* [Aim of the exercise] Gather all lines from the material that contain the word "documentclass".

* [Record excerpts]
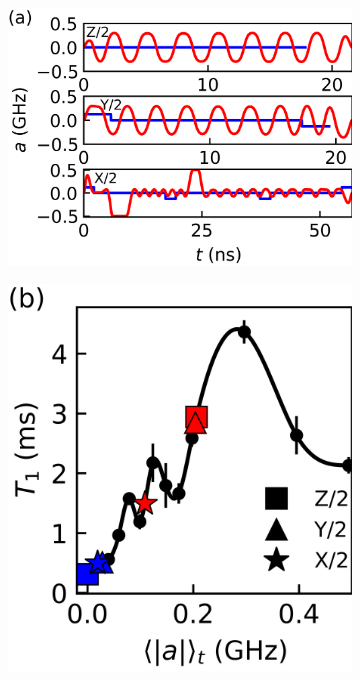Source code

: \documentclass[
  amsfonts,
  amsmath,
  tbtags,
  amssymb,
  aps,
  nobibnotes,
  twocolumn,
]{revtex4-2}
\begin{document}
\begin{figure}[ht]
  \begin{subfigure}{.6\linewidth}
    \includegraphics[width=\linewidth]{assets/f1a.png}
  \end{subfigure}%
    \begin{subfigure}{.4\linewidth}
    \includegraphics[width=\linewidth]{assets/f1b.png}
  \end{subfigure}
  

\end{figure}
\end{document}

...

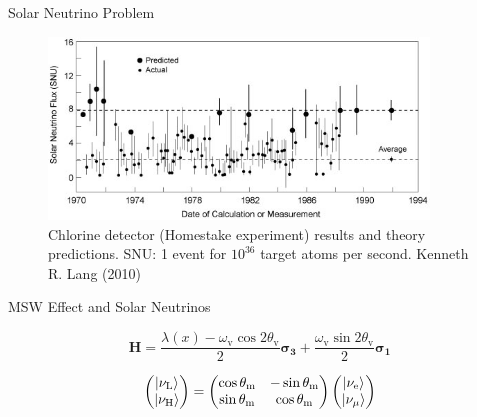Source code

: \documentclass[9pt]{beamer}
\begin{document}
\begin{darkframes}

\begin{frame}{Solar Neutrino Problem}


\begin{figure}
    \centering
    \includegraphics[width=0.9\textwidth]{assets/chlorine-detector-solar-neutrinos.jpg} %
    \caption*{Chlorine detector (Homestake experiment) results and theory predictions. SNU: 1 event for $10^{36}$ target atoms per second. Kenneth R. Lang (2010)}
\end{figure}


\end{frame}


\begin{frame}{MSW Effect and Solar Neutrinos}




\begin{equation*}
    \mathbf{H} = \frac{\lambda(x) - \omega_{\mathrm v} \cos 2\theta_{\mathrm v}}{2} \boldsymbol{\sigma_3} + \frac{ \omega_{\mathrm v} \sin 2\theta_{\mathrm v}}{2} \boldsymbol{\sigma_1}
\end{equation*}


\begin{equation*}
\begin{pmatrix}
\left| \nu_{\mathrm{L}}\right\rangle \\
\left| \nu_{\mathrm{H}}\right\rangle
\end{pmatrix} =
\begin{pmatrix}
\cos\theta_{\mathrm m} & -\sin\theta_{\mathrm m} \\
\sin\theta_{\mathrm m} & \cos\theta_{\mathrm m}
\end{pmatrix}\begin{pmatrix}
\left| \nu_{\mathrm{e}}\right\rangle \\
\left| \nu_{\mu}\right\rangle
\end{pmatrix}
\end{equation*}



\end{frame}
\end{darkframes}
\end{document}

* [Written response]
: \documentclass[
: \documentclass[9pt]{beamer}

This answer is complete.